O controle do Estado sobre a vida das pessoas com deficiência, através das normas políticas, legislativas e culturais, é decisivo para que as instituições sociais, como a escola, a família, o próprio grupo social e cada pessoa com deficiência, regulem sua vida de acordo com a expectativa social sobre elas. Isso quer dizer que muitas pessoas com deficiência vivem de forma limitada e segregativa por causa das relações de poder que, muitas vezes, impedem- nas de ser empoderadas e autoadvogadas, mesmo que algumas pessoas em diversos momentos sejam resilientes como Janne vem sendo ao longo de sua vida.

A diferenciação no tratamento com as pessoas com deficiência, bem como a fronteira espacial e interpessoal entre pessoas com e sem deficiência, tem a ver com a identidade, nos seus jogos de diferenças e similaridades. Nesse caso, a identidade só se constitui, isto é, só existe, porque há as diferenças humanas. No entanto, as diferenças são demarcadas dentro de um quadro de valores culturais, em que umas são vistas como mais importantes que outras, dependentes do lugar e do tempo histórico, uma vez que a identidade é fluída e instável (WOODWARD, 2012).

Nesse caso, as culturas canadense e brasileira se aproximam e são similares, quando as pessoas com deficiência são inferiorizadas pelo tratamento discriminatório em razão da deficiência. Podemos observar isso na experiência de Richards, que teve que morar desde os oitos anos num Group home, longe do convívio da família, e Francisco, que só teve a oportunidade de se inserir no mercado de trabalho quando a instituição APAE interveio e o adequou as exigências da empresa, o que era para ser um direito fundamental de Francisco uma vez que a empregabilidade e independência financeira são direitos humanos que devem atingir a todos.

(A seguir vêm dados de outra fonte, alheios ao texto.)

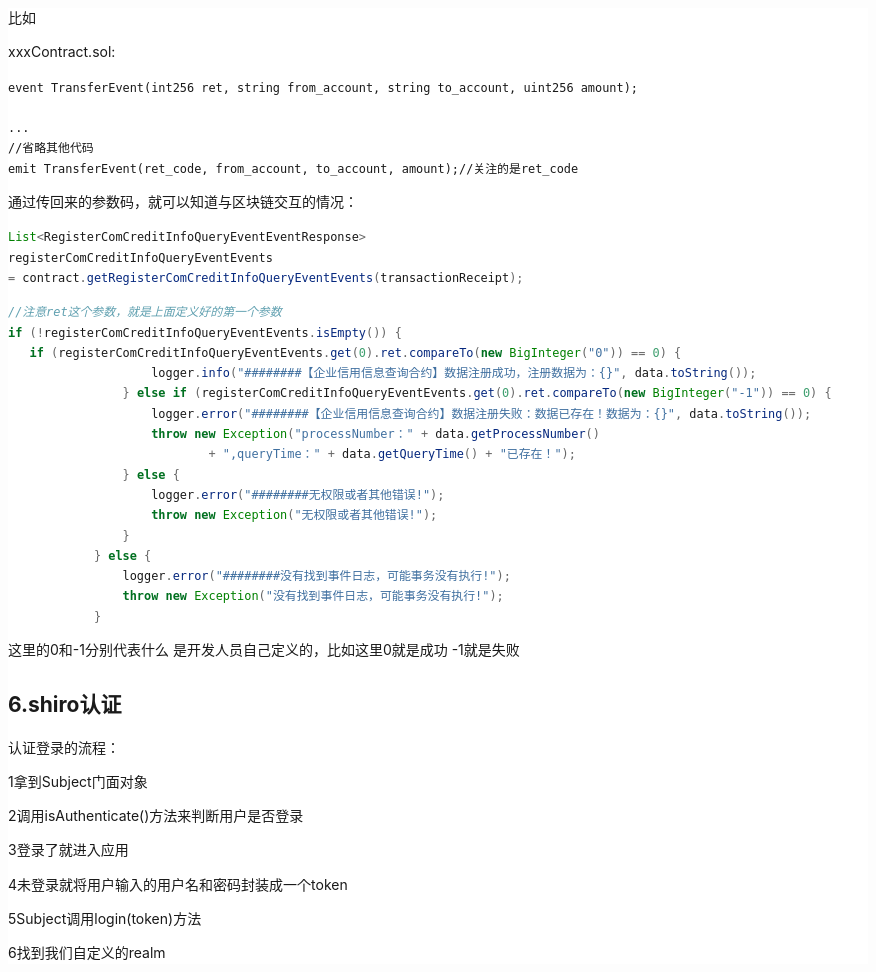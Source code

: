 比如

xxxContract.sol:

```solidity
event TransferEvent(int256 ret, string from_account, string to_account, uint256 amount);

...
//省略其他代码
emit TransferEvent(ret_code, from_account, to_account, amount);//关注的是ret_code
```

通过传回来的参数码，就可以知道与区块链交互的情况：

```java
List<RegisterComCreditInfoQueryEventEventResponse> 
registerComCreditInfoQueryEventEvents 
= contract.getRegisterComCreditInfoQueryEventEvents(transactionReceipt);
```

```java
//注意ret这个参数，就是上面定义好的第一个参数
if (!registerComCreditInfoQueryEventEvents.isEmpty()) {
   if (registerComCreditInfoQueryEventEvents.get(0).ret.compareTo(new BigInteger("0")) == 0) {
                    logger.info("########【企业信用信息查询合约】数据注册成功，注册数据为：{}", data.toString());
                } else if (registerComCreditInfoQueryEventEvents.get(0).ret.compareTo(new BigInteger("-1")) == 0) {
                    logger.error("########【企业信用信息查询合约】数据注册失败：数据已存在！数据为：{}", data.toString());
                    throw new Exception("processNumber：" + data.getProcessNumber() 
                            + ",queryTime：" + data.getQueryTime() + "已存在！");
                } else {
                    logger.error("########无权限或者其他错误!");
                    throw new Exception("无权限或者其他错误!");
                }
            } else {
                logger.error("########没有找到事件日志，可能事务没有执行!");
                throw new Exception("没有找到事件日志，可能事务没有执行!");
            }
```

这里的0和-1分别代表什么 是开发人员自己定义的，比如这里0就是成功 -1就是失败

## 6.shiro认证

认证登录的流程：

1拿到Subject门面对象

2调用isAuthenticate()方法来判断用户是否登录

3登录了就进入应用

4未登录就将用户输入的用户名和密码封装成一个token

5Subject调用login(token)方法

6找到我们自定义的realm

Vale destacar que aquilo que é uma conquista social para as pessoas com deficiência que vivem na realidade de um país em desenvolvimento como o Brasil ou superação para

aquelas que residem no Canadá pode variar, pois o rompimento de barreiras tradicionalmente postas é intrinsecamente dependente de um contexto particular, não podendo ser, portanto, medido ou comparado. A exigência, em qualquer que seja a realidade econômica e política, é que pessoas com deficiência tenham seus direitos humanos garantidos e sejam combatidas qualquer prática de violência ou que firam sua dignidade enquanto pessoa.